I've been playing with pig this week and I'm running into an issue that
seems like it should be trivial. I'm basically reading data from hbase and
and performing a count of sessions associated with a cookie.
I'm running on Pig 0.8
My script looks like the following
raw = LOAD 'hbase://sport_user'
USING org.apache.pig.backend.hadoop.hbase.HBaseStorage(
'session:*', '-loadKey true')
AS (id:bytearray, session_map:map[]);
-- Convert maps to bags
B = FOREACH raw GENERATE id, mapToBag(session_map) AS session_bag;
--dump B;
-- Count the number of session
C = FOREACH B GENERATE id,
COUNT(session_bag) as sess_count;
describe C ;
dump C ;
This works fine. when I dump "C" I see the cg cookie and num of sessions.
For Example
(ANON_Cg+5EUka4wFOAAAAtRg,2)
(ANON_Cg+5EUknSmmLAAAA5CU,1)
(ANON_Cg+5EUlHWwwNAAAALQQ,1)
(ANON_Cg+5EUlSDOIJAAAAygw,1)
(ANON_Cg+5EUlgDESHAAAAWQ0,1)
(ANON_Cg+5EUli1UHBAAAA/xg,4)
(ANON_Cg+5EUmSc3sPAAAAsg4,2)
(ANON_Cg+5EUmo6i8PAAAAwxo,2)
(ANON_Cg+5EUn2X6HOAAAAWSM,1)
(ANON_Cg+5EUn5PmRCAQAA1xA,4)
(ANON_Cg+5EUnUT9+NAAAA0RE,3)
(ANON_Cg+5EUnjSD0BAAAACx0,1)
(ANON_Cg+5EUoJF82PAAAAkgI,1)
(ANON_Cg+5EUoWJW9GAAAAcx4,1)
(ANON_Cg+5EUorklmHAAAAxRk,1)
(ANON_Cg+5EUp1bXGFAAAAPwA,1)
(ANON_Cg+5EUp55I5OAAAAmR4,2)
(ANON_Cg+5EUp9XkHFAAAAYQ8,2)
(ANON_Cg+5EUpK/koEAAAAcRs,3)
(ANON_Cg+5EUpd/aDJAAAABBw,3)
If I then do a desc sort on the alias "C" I get an error when I dump it
D = ORDER C BY sess_count DESC ;
dump D ;
2011-03-10 16:10:59,325 [Thread-57] WARN
org.apache.hadoop.mapred.LocalJobRunner - job_local_0004
java.lang.RuntimeException:
org.apache.hadoop.mapreduce.lib.input.InvalidInputException: Input path does
not exist:
file:/Users/keric/Documents/workspace/_Java/cnwk-hadoop/pigsample_368958259_1299791458629
at
org.apache.pig.backend.hadoop.executionengine.mapReduceLayer.partitioners.WeightedRangePartitioner.setConf(WeightedRangePartitioner.java:139)
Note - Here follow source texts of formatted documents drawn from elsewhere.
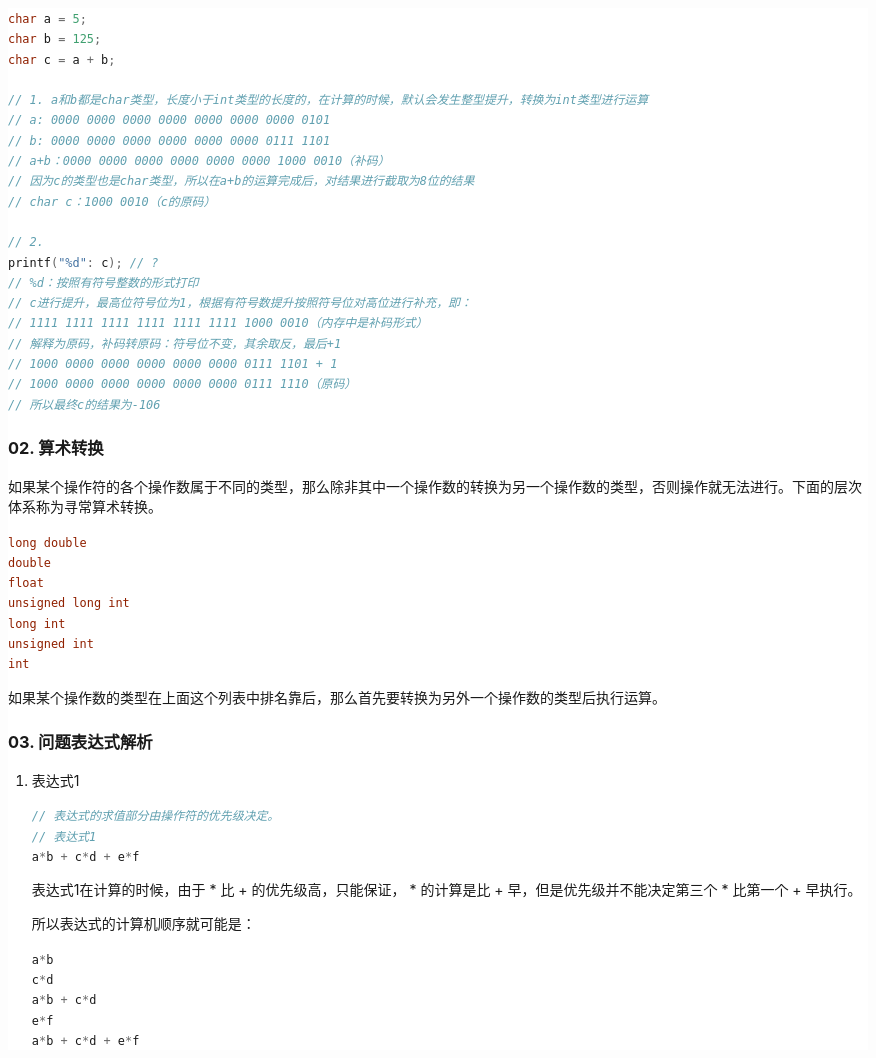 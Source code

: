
 ```c
char a = 5;
char b = 125;
char c = a + b;

// 1. a和b都是char类型，长度小于int类型的长度的，在计算的时候，默认会发生整型提升，转换为int类型进行运算
// a: 0000 0000 0000 0000 0000 0000 0000 0101
// b: 0000 0000 0000 0000 0000 0000 0111 1101
// a+b：0000 0000 0000 0000 0000 0000 1000 0010（补码）
// 因为c的类型也是char类型，所以在a+b的运算完成后，对结果进行截取为8位的结果
// char c：1000 0010（c的原码）

// 2.  
printf("%d": c); // ?
// %d：按照有符号整数的形式打印
// c进行提升，最高位符号位为1，根据有符号数提升按照符号位对高位进行补充，即：
// 1111 1111 1111 1111 1111 1111 1000 0010（内存中是补码形式）
// 解释为原码，补码转原码：符号位不变，其余取反，最后+1
// 1000 0000 0000 0000 0000 0000 0111 1101 + 1
// 1000 0000 0000 0000 0000 0000 0111 1110（原码）
// 所以最终c的结果为-106
```

### 02. 算术转换

如果某个操作符的各个操作数属于不同的类型，那么除⾮其中⼀个操作数的转换为另⼀个操作数的类型，否则操作就⽆法进⾏。下⾯的层次体系称为寻常算术转换。

```c
long double
double
float
unsigned long int
long int
unsigned int
int
```

如果某个操作数的类型在上⾯这个列表中排名靠后，那么⾸先要转换为另外⼀个操作数的类型后执⾏运算。

### 03. 问题表达式解析

1. 表达式1

   ```c
   // 表达式的求值部分由操作符的优先级决定。
   // 表达式1
   a*b + c*d + e*f
   ```

   表达式1在计算的时候，由于 * ⽐ + 的优先级⾼，只能保证， * 的计算是⽐ + 早，但是优先级并不能决定第三个 * ⽐第⼀个 + 早执⾏。

   所以表达式的计算机顺序就可能是：

   ```c
   a*b
   c*d
   a*b + c*d
   e*f
   a*b + c*d + e*f
   ```
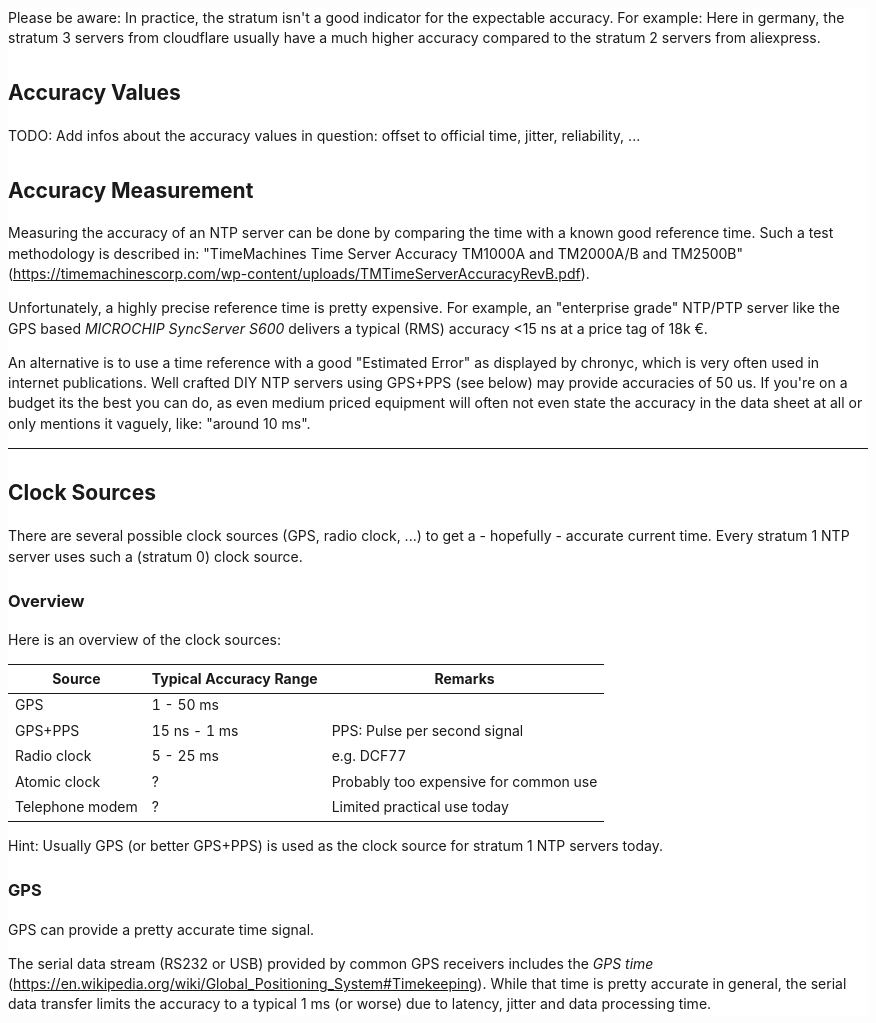 Please be aware: In practice, the stratum isn't a good indicator for the expectable accuracy. For example: Here in germany, the stratum 3 servers from cloudflare usually have a much higher accuracy compared to the stratum 2 servers from aliexpress.

## Accuracy Values

TODO: Add infos about the accuracy values in question: offset to official time, jitter, reliability, ...

## Accuracy Measurement
Measuring the accuracy of an NTP server can be done by comparing the time with a known good reference time. Such a test methodology is described in: "TimeMachines Time Server Accuracy TM1000A and TM2000A/B and TM2500B" (https://timemachinescorp.com/wp-content/uploads/TMTimeServerAccuracyRevB.pdf).

Unfortunately, a highly precise reference time is pretty expensive. For example, an "enterprise grade" NTP/PTP server like the GPS based *MICROCHIP SyncServer S600* delivers a typical (RMS) accuracy <15 ns at a price tag of 18k €.

An alternative is to use a time reference with a good "Estimated Error" as displayed by chronyc, which is very often used in internet publications. Well crafted DIY NTP servers using GPS+PPS (see below) may provide accuracies of 50 us. If you're on a budget its the best you can do, as even medium priced equipment will often not even state the accuracy in the data sheet at all or only mentions it vaguely, like: "around 10 ms".

---

## Clock Sources

There are several possible clock sources (GPS, radio clock, ...) to get a - hopefully - accurate current time. Every stratum 1 NTP server uses such a (stratum 0) clock source.

### Overview
Here is an overview of the clock sources:

| Source | Typical Accuracy Range | Remarks |
| --- | --- | --- |
| GPS | 1 - 50 ms |
| GPS+PPS | 15 ns - 1 ms | PPS: Pulse per second signal
| Radio clock | 5 - 25 ms | e.g. DCF77 |
| Atomic clock | ? | Probably too expensive for common use |
| Telephone modem | ? | Limited practical use today |

Hint: Usually GPS (or better GPS+PPS) is used as the clock source for stratum 1 NTP servers today.

### GPS

GPS can provide a pretty accurate time signal.

The serial data stream (RS232 or USB) provided by common GPS receivers includes the *GPS time* (https://en.wikipedia.org/wiki/Global_Positioning_System#Timekeeping). While that time is pretty accurate in general, the serial data transfer limits the accuracy to a typical 1 ms (or worse) due to latency, jitter and data processing time.
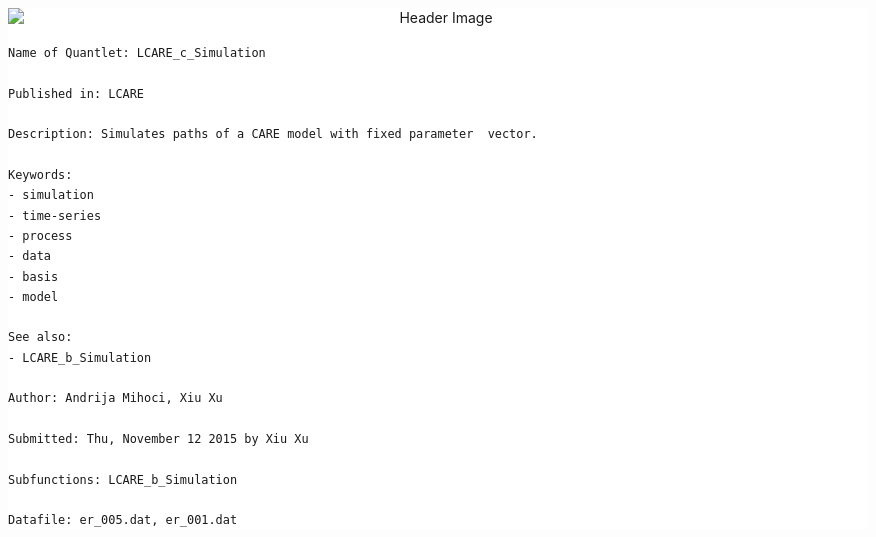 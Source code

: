 <div style="margin: 0; padding: 0; text-align: center; border: none;">
<a href="https://quantlet.com" target="_blank" style="text-decoration: none; border: none;">
<img src="https://github.com/StefanGam/test-repo/blob/main/quantlet_design.png?raw=true" alt="Header Image" width="100%" style="margin: 0; padding: 0; display: block; border: none;" />
</a>
</div>

```
Name of Quantlet: LCARE_c_Simulation

Published in: LCARE

Description: Simulates paths of a CARE model with fixed parameter  vector.

Keywords: 
- simulation
- time-series
- process
- data
- basis
- model

See also: 
- LCARE_b_Simulation

Author: Andrija Mihoci, Xiu Xu

Submitted: Thu, November 12 2015 by Xiu Xu

Subfunctions: LCARE_b_Simulation

Datafile: er_005.dat, er_001.dat

```
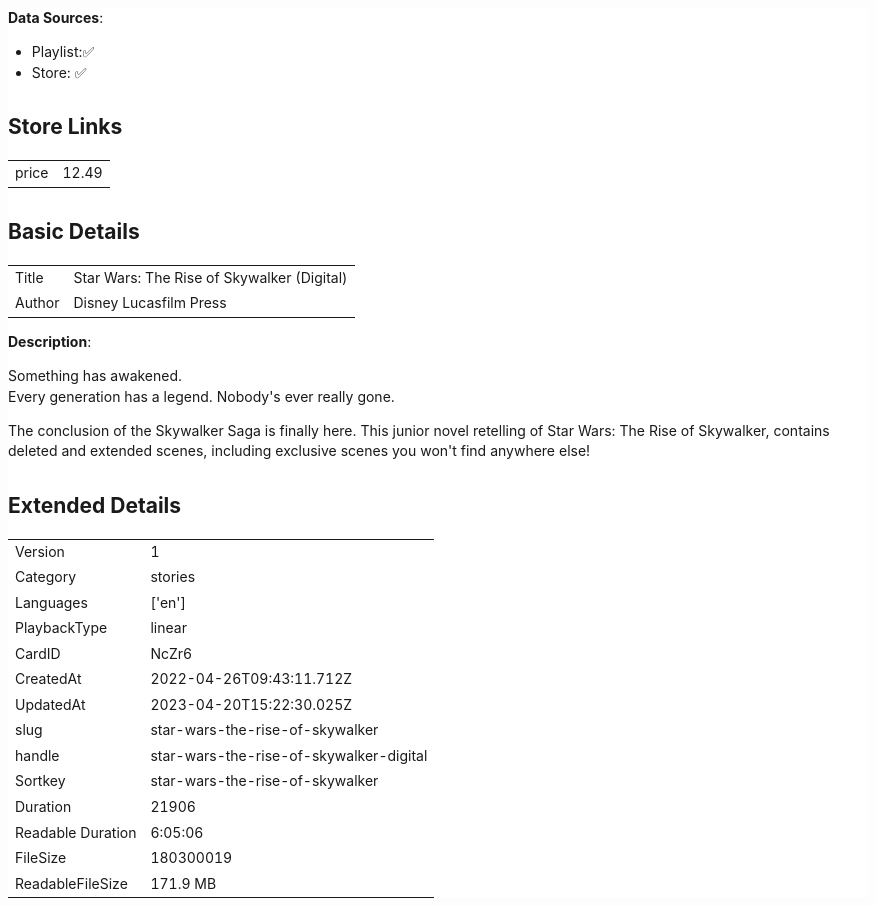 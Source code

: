 **Data Sources**: 

- Playlist:✅
- Store: ✅


## Store Links

|  |  |
| - | - |
| price | 12.49 |


## Basic Details

|  |  |
| - | - |
| Title | Star Wars: The Rise of Skywalker (Digital) |
| Author | Disney Lucasfilm Press |

**Description**:

Something has awakened.  
Every generation has a legend. 
Nobody's ever really gone.  

The conclusion of the Skywalker Saga is finally here. This junior novel retelling of Star Wars: The Rise of Skywalker, contains deleted and extended scenes, including exclusive scenes you won't find anywhere else!


## Extended Details

|  |  |
| - | - |
| Version | 1 |
| Category | stories |
| Languages | ['en'] |
| PlaybackType | linear |
| CardID | NcZr6 |
| CreatedAt | 2022-04-26T09:43:11.712Z |
| UpdatedAt | 2023-04-20T15:22:30.025Z |
| slug | star-wars-the-rise-of-skywalker |
| handle | star-wars-the-rise-of-skywalker-digital |
| Sortkey | star-wars-the-rise-of-skywalker |
| Duration | 21906 |
| Readable Duration | 6:05:06 |
| FileSize | 180300019 |
| ReadableFileSize | 171.9 MB |
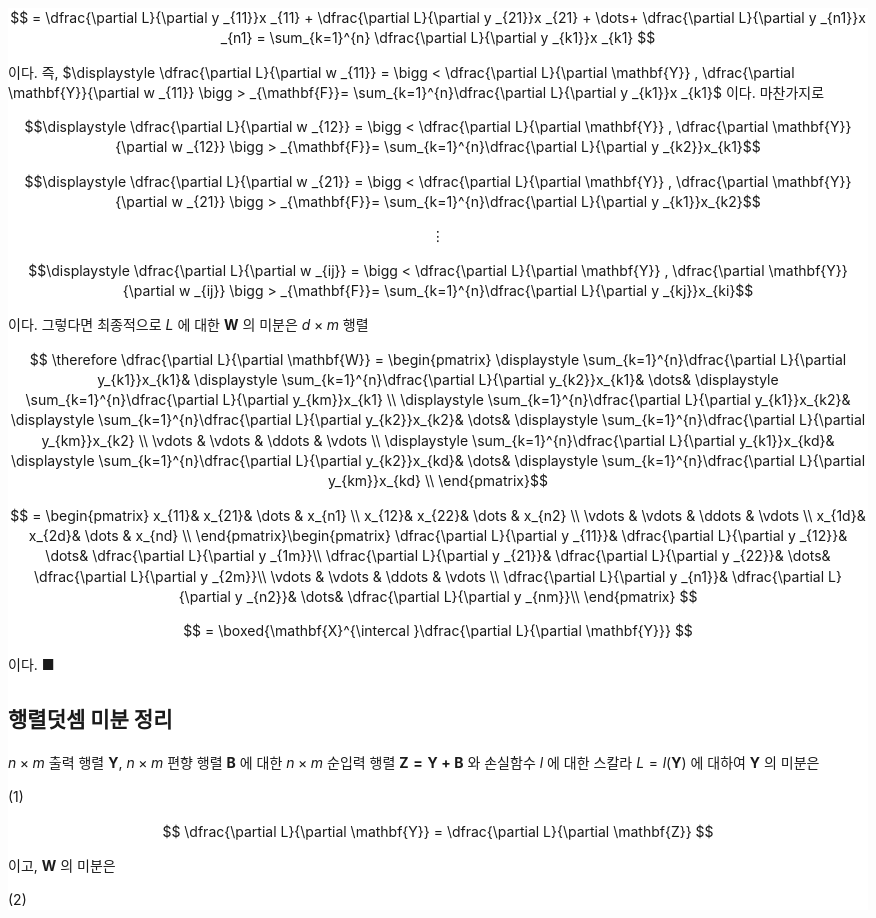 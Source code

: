 $$ = \dfrac{\partial L}{\partial y _{11}}x _{11} + \dfrac{\partial L}{\partial y _{21}}x _{21} + \dots+ \dfrac{\partial L}{\partial y _{n1}}x _{n1}  = \sum_{k=1}^{n} \dfrac{\partial L}{\partial y _{k1}}x _{k1} $$

이다. 즉, $\displaystyle \dfrac{\partial L}{\partial w _{11}} = \bigg < \dfrac{\partial L}{\partial \mathbf{Y}} , \dfrac{\partial \mathbf{Y}}{\partial w _{11}} \bigg  > _{\mathbf{F}}= \sum_{k=1}^{n}\dfrac{\partial L}{\partial y _{k1}}x _{k1}$ 이다. 마찬가지로 

$$\displaystyle \dfrac{\partial L}{\partial w _{12}} = \bigg < \dfrac{\partial L}{\partial \mathbf{Y}} , \dfrac{\partial \mathbf{Y}}{\partial w _{12}} \bigg  > _{\mathbf{F}}= \sum_{k=1}^{n}\dfrac{\partial L}{\partial y _{k2}}x_{k1}$$

$$\displaystyle \dfrac{\partial L}{\partial w _{21}} = \bigg < \dfrac{\partial L}{\partial \mathbf{Y}} , \dfrac{\partial \mathbf{Y}}{\partial w _{21}} \bigg  > _{\mathbf{F}}= \sum_{k=1}^{n}\dfrac{\partial L}{\partial y _{k1}}x_{k2}$$

$$ \vdots $$

$$\displaystyle \dfrac{\partial L}{\partial w _{ij}} = \bigg < \dfrac{\partial L}{\partial \mathbf{Y}} , \dfrac{\partial \mathbf{Y}}{\partial w _{ij}} \bigg  > _{\mathbf{F}}= \sum_{k=1}^{n}\dfrac{\partial L}{\partial y _{kj}}x_{ki}$$

이다. 그렇다면 최종적으로 $L$ 에 대한 $\mathbf{W}$ 의 미분은 $d \times m$ 행렬

$$ \therefore \dfrac{\partial L}{\partial \mathbf{W}} = \begin{pmatrix} \displaystyle \sum_{k=1}^{n}\dfrac{\partial L}{\partial y_{k1}}x_{k1}& \displaystyle \sum_{k=1}^{n}\dfrac{\partial L}{\partial y_{k2}}x_{k1}& \dots& \displaystyle \sum_{k=1}^{n}\dfrac{\partial L}{\partial y_{km}}x_{k1} \\ \displaystyle \sum_{k=1}^{n}\dfrac{\partial L}{\partial y_{k1}}x_{k2}& \displaystyle \sum_{k=1}^{n}\dfrac{\partial L}{\partial y_{k2}}x_{k2}& \dots& \displaystyle \sum_{k=1}^{n}\dfrac{\partial L}{\partial y_{km}}x_{k2} \\ \vdots & \vdots & \ddots & \vdots \\ \displaystyle \sum_{k=1}^{n}\dfrac{\partial L}{\partial y_{k1}}x_{kd}& \displaystyle \sum_{k=1}^{n}\dfrac{\partial L}{\partial y_{k2}}x_{kd}& \dots& \displaystyle \sum_{k=1}^{n}\dfrac{\partial L}{\partial y_{km}}x_{kd} \\ \end{pmatrix}$$

$$ = \begin{pmatrix} x_{11}& x_{21}& \dots & x_{n1} \\ x_{12}& x_{22}& \dots & x_{n2} \\ \vdots & \vdots & \ddots & \vdots \\ x_{1d}& x_{2d}& \dots & x_{nd} \\ \end{pmatrix}\begin{pmatrix} \dfrac{\partial L}{\partial y _{11}}& \dfrac{\partial L}{\partial y _{12}}& \dots& \dfrac{\partial L}{\partial y _{1m}}\\ \dfrac{\partial L}{\partial y _{21}}& \dfrac{\partial L}{\partial y _{22}}& \dots& \dfrac{\partial L}{\partial y _{2m}}\\ \vdots & \vdots & \ddots & \vdots \\ \dfrac{\partial L}{\partial y _{n1}}& \dfrac{\partial L}{\partial y _{n2}}& \dots& \dfrac{\partial L}{\partial y _{nm}}\\ \end{pmatrix} $$

$$ = \boxed{\mathbf{X}^{\intercal }\dfrac{\partial L}{\partial \mathbf{Y}}} $$

이다. ■ 

## 행렬덧셈 미분 정리

$n \times m$ 출력 행렬 $\mathbf{Y}$, $n \times m$ 편향 행렬 $\mathbf{B}$ 에 대한 $n \times m$ 순입력 행렬 $\mathbf{Z=Y + B}$ 와 손실함수 $l$ 에 대한 스칼라 $L=l(\mathbf{Y})$ 에 대하여 $\mathbf{Y}$ 의 미분은 

(1)

$$ \dfrac{\partial L}{\partial \mathbf{Y}} = \dfrac{\partial L}{\partial \mathbf{Z}} $$ 

이고, $\mathbf{W}$ 의 미분은

(2)
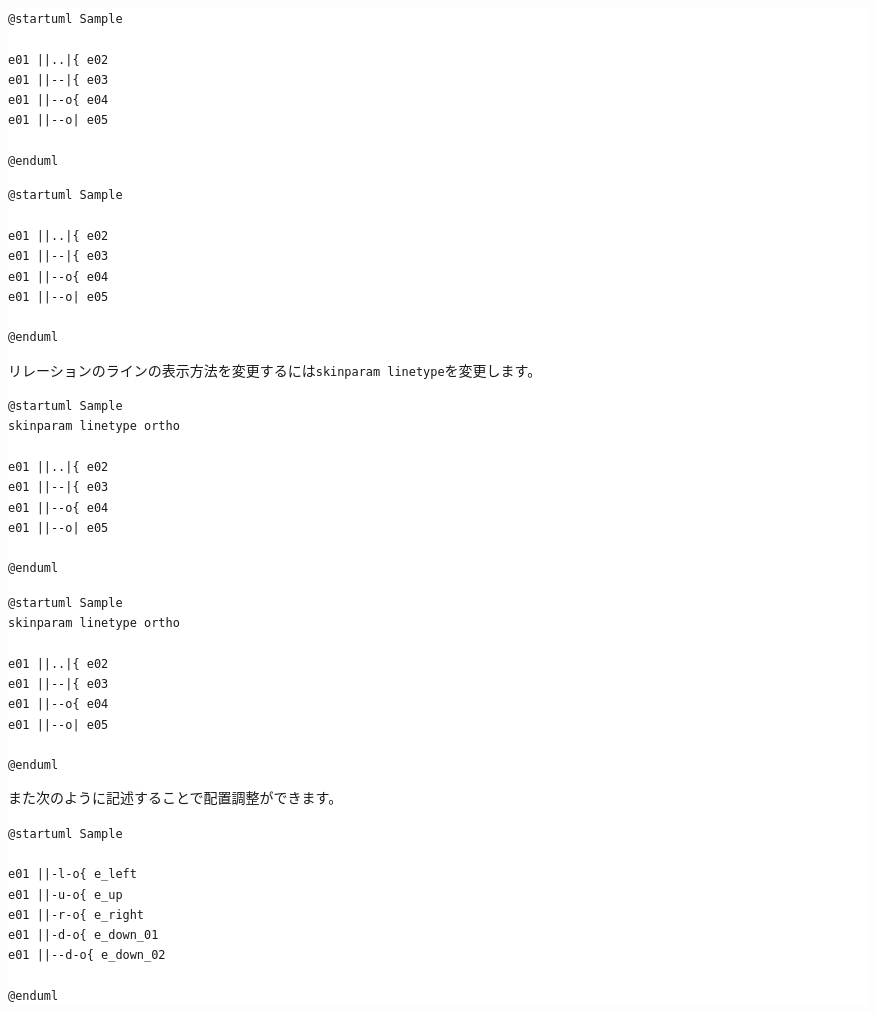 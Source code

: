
 ```sample.pu
@startuml Sample

e01 ||..|{ e02
e01 ||--|{ e03
e01 ||--o{ e04
e01 ||--o| e05

@enduml

```

```plantuml
@startuml Sample

e01 ||..|{ e02
e01 ||--|{ e03
e01 ||--o{ e04
e01 ||--o| e05

@enduml

```

リレーションのラインの表示方法を変更するには`skinparam linetype`を変更します。  

```sample.pu
@startuml Sample
skinparam linetype ortho

e01 ||..|{ e02
e01 ||--|{ e03
e01 ||--o{ e04
e01 ||--o| e05

@enduml

```

```plantuml
@startuml Sample
skinparam linetype ortho

e01 ||..|{ e02
e01 ||--|{ e03
e01 ||--o{ e04
e01 ||--o| e05

@enduml

```

また次のように記述することで配置調整ができます。　　

```sample.pu
@startuml Sample

e01 ||-l-o{ e_left
e01 ||-u-o{ e_up
e01 ||-r-o{ e_right
e01 ||-d-o{ e_down_01
e01 ||--d-o{ e_down_02

@enduml

```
at org.apache.hadoop.util.ReflectionUtils.setConf(ReflectionUtils.java:62)
at
org.apache.hadoop.util.ReflectionUtils.newInstance(ReflectionUtils.java:117)
at
org.apache.hadoop.mapred.MapTask$NewOutputCollector.<init>(MapTask.java:527)
at org.apache.hadoop.mapred.MapTask.runNewMapper(MapTask.java:613)
at org.apache.hadoop.mapred.MapTask.run(MapTask.java:305)
at org.apache.hadoop.mapred.LocalJobRunner$Job.run(LocalJobRunner.java:177)
Caused by: org.apache.hadoop.mapreduce.lib.input.InvalidInputException:
Input path does not exist:
file:/Users/keric/Documents/workspace/_Java/cnwk-hadoop/pigsample_368958259_1299791458629
at
org.apache.hadoop.mapreduce.lib.input.FileInputFormat.listStatus(FileInputFormat.java:224)
at
org.apache.pig.backend.hadoop.executionengine.mapReduceLayer.PigFileInputFormat.listStatus(PigFileInputFormat.java:37)
at
org.apache.hadoop.mapreduce.lib.input.FileInputFormat.getSplits(FileInputFormat.java:241)
at org.apache.pig.impl.io.ReadToEndLoader.init(ReadToEndLoader.java:153)
at org.apache.pig.impl.io.ReadToEndLoader.<init>(ReadToEndLoader.java:115)
at
org.apache.pig.backend.hadoop.executionengine.mapReduceLayer.partitioners.WeightedRangePartitioner.setConf(WeightedRangePartitioner.java:112)
... 6 more
any thoughts ?
Thanks
Keric